One of those experts is Peter Batt, Professor of Food and Agribusiness Marketing at Curtin University, Western Australia.
Peter Batt frequently visits Nanjing Agriculture University to advise on agribusiness projects.
"Agriculture is on fire," he says -but he concedes the process seems abhorrent to Western eyes.
"Farmers are basically taken off the land, bulldozers move in, the landscape is changed.
"Flats are constructed into which the farmers move.
"The farmers are given the land back, importantly.
"The farmers become tenant farmers, what they grow is determined and managed by the investment property.
"You've got vegetable production, alongside animal production - you may have chickens, goats, rabbits. You'll have an aquaculture park - fish or crawfish, fresh vegetables and fruits."
Professor Batt established a state of the art, temperature controlled mushroom farm at Shandong.
"It was a case of saying suddenly to the 150-odd farmers that occupied the 40 hectares that I wanted that 'we're taking it over, 25-year lease', and the next thing I know is I've got 150 farmers working for me.
"The farmers were re-engaged at 350 yuan, 50 yuan more than they would have earned."
There's a downside to lending a hand and creating success, and that is China can take over supplying Australia's markets.
"Australia, WA has been a major supplier of fresh vegetables into Singapore, Malaysia and Hong Kong.
"We've seen that market almost disappear completely in the last 20 years, all because of China's investment in horticulture," says Peter Batt.
"They came on strong, but like any new country, initially the product wasn't too crash hot, but now it's as good as anywhere in the world."

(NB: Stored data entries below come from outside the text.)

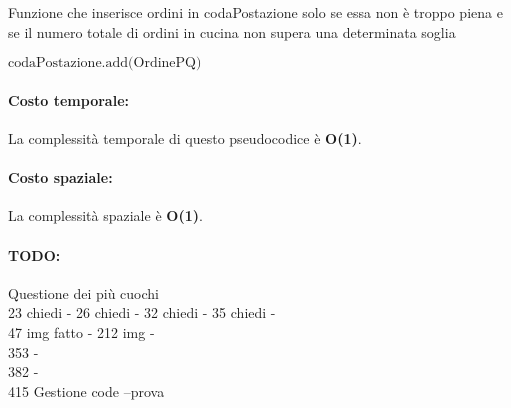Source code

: \begin{algorithm}[h]
	\begin{algorithmic}[h!]
		\caption{Funzione che inserisce ordini in codaPostazione solo se essa non è troppo piena e se il numero totale di ordini in cucina non supera una determinata soglia}
		\State $\text{codaPostazione.add(OrdinePQ)}$
		\EndIf
		\EndProcedure
	\end{algorithmic}
\end{algorithm}

\paragraph{Costo temporale:}
La complessità temporale di questo pseudocodice è \textbf{O(1)}.

\paragraph{Costo spaziale:}
La complessità spaziale è \textbf{O(1)}.

\paragraph{TODO:}

Questione dei più cuochi\\
23 chiedi -
26  chiedi -
32  chiedi -
35  chiedi -\\
47 img fatto -
212 img -\\
353 -\\
382 -\\
415 Gestione code --prova

\clearpage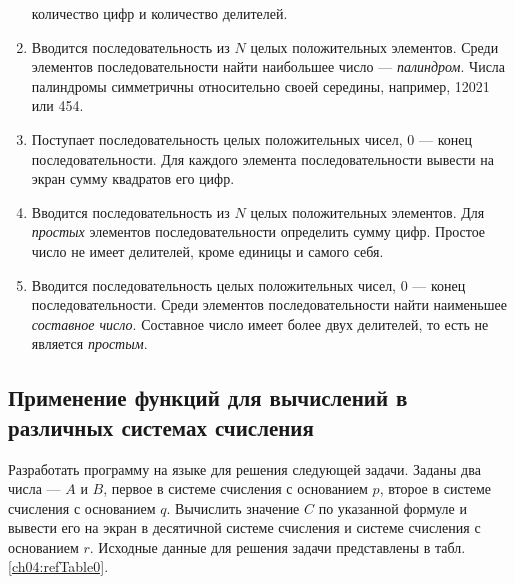 \begin{enumerate}
количество цифр и количество делителей.
\item Вводится последовательность из $N$ целых положительных элементов. Среди элементов последовательности найти
наибольшее число --- \emph{палиндром}. Числа палиндромы симметричны относительно своей середины, например,
12021 или 454.
\item Поступает последовательность целых положительных чисел, 0 --- конец последовательности. Для каждого элемента
последовательности вывести на экран сумму квадратов его цифр.
\item Вводится последовательность из $N$ целых положительных элементов. Для \emph{простых} элементов
последовательности определить сумму цифр. Простое число не имеет делителей, кроме единицы и самого себя.
\item Вводится последовательность целых положительных чисел, 0 --- конец последовательности. Среди элементов
последовательности найти наименьшее \emph{составное число}. Составное число имеет более двух делителей, то
есть не является \emph{простым}.
\end{enumerate}

\subsection[Применение функций для вычислений в различных системах счисления]{Применение функций для вычислений в
различных системах счисления}
Разработать программу на языке  для решения следующей задачи. Заданы два числа --- $A$ и
$B$, первое в системе счисления с основанием $p$, второе в системе счисления с
основанием $q$. Вычислить значение $C$ по указанной формуле и вывести его на экран
в десятичной системе счисления и системе счисления с основанием $r$. Исходные данные для решения
задачи представлены в табл. \ref{ch04:refTable0}.

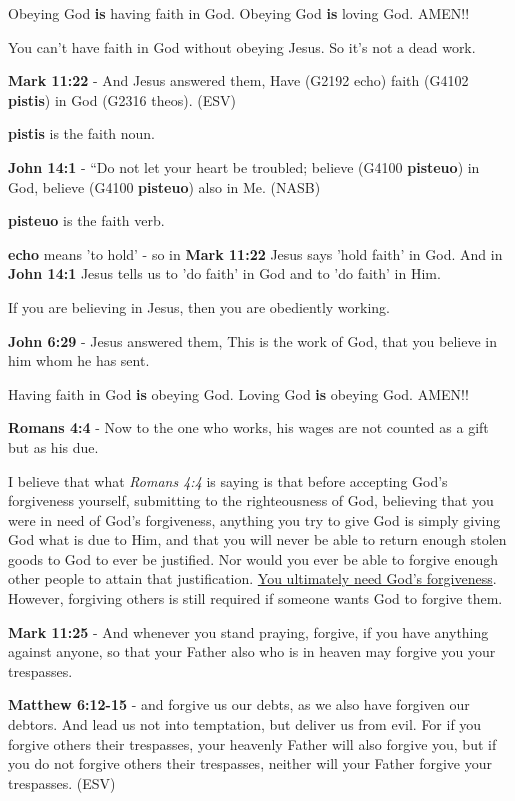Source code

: \documentclass[11pt]{article}
\begin{document}
Obeying God \textbf{is} having faith in God. Obeying God \textbf{is} loving God. AMEN!!

You can't have faith in God without obeying Jesus. So it's not a dead work.

\textbf{Mark 11:22} - And Jesus answered them, Have (G2192 echo) faith (G4102 \textbf{pistis}) in God (G2316 theos). (ESV)

\textbf{pistis} is the faith noun.

\textbf{John 14:1} - “Do not let your heart be troubled; believe (G4100 \textbf{pisteuo}) in God, believe (G4100 \textbf{pisteuo}) also in Me. (NASB)

\textbf{pisteuo} is the faith verb.

\textbf{echo} means 'to hold' - so in \textbf{Mark 11:22} Jesus says 'hold faith' in God.
And in \textbf{John 14:1} Jesus tells us to 'do faith' in God and to 'do faith' in Him.

If you are believing in Jesus, then you are obediently working.

\textbf{John 6:29} - Jesus answered them, This is the work of God, that you believe in him whom he has sent.

Having faith in God \textbf{is} obeying God. Loving God \textbf{is} obeying God. AMEN!!

\textbf{Romans 4:4} - Now to the one who works, his wages are not counted as a gift but as his due.

I believe that what \emph{Romans 4:4} is saying is that before accepting God's forgiveness yourself, submitting to the righteousness of God, believing that you were in need of God's forgiveness,
anything you try to give God is simply giving God what is due to Him, and that you will never be able to return enough stolen goods to God to ever be justified. Nor would you ever be able to forgive enough other people to attain that justification.
\uline{You ultimately need God's forgiveness}. However, forgiving others is still required if someone wants God to forgive them.

\textbf{Mark 11:25} - And whenever you stand praying, forgive, if you have anything against anyone, so that your Father also who is in heaven may forgive you your trespasses.

\textbf{Matthew 6:12-15} -  and forgive us our debts, as we also have forgiven our debtors.  And lead us not into temptation, but deliver us from evil.  For if you forgive others their trespasses, your heavenly Father will also forgive you, but if you do not forgive others their trespasses, neither will your Father forgive your trespasses.  (ESV)
\end{document}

"Things like carrots, cauliflowers and broccoli, and in many cases that's through having engaged joint ventures through Australian and New Zealand companies."

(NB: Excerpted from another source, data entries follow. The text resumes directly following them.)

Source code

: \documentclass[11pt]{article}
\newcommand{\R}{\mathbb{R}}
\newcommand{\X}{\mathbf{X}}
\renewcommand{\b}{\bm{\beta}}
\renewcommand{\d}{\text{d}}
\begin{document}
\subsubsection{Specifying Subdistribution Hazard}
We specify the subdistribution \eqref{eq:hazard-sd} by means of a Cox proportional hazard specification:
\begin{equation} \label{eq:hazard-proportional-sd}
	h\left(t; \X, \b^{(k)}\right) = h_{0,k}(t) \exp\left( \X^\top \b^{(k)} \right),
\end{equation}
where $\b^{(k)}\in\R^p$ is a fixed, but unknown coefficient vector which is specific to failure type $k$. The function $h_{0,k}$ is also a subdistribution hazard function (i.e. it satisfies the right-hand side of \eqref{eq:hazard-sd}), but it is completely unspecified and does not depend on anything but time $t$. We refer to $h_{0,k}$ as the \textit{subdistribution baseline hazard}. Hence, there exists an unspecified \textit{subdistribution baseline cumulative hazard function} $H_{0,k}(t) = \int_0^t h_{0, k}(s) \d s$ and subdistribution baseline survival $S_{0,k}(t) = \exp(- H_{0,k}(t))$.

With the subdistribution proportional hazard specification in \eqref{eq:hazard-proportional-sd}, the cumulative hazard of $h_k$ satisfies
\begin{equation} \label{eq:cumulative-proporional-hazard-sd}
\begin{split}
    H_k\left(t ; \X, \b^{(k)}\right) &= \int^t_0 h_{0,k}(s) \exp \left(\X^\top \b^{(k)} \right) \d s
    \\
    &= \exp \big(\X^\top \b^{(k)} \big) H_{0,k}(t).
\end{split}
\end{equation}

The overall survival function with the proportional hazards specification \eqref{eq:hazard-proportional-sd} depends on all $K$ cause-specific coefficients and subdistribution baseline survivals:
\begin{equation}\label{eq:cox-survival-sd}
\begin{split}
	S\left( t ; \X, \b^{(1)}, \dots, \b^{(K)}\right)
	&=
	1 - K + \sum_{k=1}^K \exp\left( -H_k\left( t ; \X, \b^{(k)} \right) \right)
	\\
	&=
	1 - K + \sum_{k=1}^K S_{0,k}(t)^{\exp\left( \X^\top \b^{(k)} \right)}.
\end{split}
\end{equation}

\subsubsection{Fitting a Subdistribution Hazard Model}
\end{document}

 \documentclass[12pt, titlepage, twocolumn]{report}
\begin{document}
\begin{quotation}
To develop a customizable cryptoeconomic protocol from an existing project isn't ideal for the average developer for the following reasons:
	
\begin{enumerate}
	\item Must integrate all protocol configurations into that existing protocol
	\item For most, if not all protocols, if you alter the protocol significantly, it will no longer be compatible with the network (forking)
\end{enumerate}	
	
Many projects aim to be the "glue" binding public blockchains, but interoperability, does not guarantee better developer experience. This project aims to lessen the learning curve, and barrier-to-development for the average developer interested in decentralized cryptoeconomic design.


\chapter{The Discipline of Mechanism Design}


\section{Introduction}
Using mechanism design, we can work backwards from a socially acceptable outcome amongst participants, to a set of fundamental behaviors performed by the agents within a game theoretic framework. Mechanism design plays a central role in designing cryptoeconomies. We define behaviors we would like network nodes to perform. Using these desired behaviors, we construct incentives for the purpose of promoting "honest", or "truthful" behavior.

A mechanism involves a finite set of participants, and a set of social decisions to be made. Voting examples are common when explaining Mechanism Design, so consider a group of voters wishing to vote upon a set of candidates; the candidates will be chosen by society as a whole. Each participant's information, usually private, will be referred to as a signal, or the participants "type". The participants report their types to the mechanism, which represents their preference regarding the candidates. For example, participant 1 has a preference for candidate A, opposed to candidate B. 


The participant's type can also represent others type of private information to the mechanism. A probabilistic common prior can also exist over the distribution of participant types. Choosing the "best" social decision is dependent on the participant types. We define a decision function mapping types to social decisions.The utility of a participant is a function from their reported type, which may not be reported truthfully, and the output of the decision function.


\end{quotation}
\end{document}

Australia may be able to supply dairy heifers, wheat, sugar and beef cattle - but what about livestock consultants and managers of food processing?
John Baker of Rabobank says "One thing I'd encourage everyone to do is get on a plane and see what's there.
"There is a lot of expertise in Australia, that could be used."
The world is gearing up for the Chinese agricultural revolution.
For the first time the International Agribusiness and Food Safety investment Conference will be held in China - in Shanghai city in June.
The Chinese Government knows it has a delicate balance, to support intensive agriculture, and smallholder farmers - or it will struggle to deal with the biggest human migration in history, from the Chinese countryside to the bulging cities.
Fonterra's dairies in China
The world's largest milk exporter, Fonterra, receives Chinese Government subsidies, to boost their dairy farms in China.
Fonterra has opened two large dairies totalling 12,000 cows and has two more dairies in the pipeline.
It's playing a part in China's push to meet milk consumption that's expected to double over the next ten years.
Fonterra's main business in China is, as the largest importer of dairy products into China, principally from New Zealand and also from Australia.
Phil Turner, president of Fonterra China, told Sarina Locke that the opening of the dairies in China won't reduce the demand of dairy products from Australia and New Zealand.
He says the subsidies are a small part of the overall investment.
"Construction of a third farm in Yutian County, (near Beijing) is underway and... we will be investing NZ $100 million in a further two farms in the same province."
Overall Fonterra plans to produce up to one billion litres of "high quality milk every year by 2020."
Fonterra was tied up with the contamination scare of 2008, when a company it had shares in Sanlu, was found to be putting melamine in dairy products.
Phil Turner says the industry and consumer confidence in the sector has recovered slowly, helped by government regulations and assistance to improve health and quality of Chinese dairies.
He says Australia and New Zealand will continue to have a market in China for their products, but China hopes to be more self sufficient in fresh milk and yoghurts.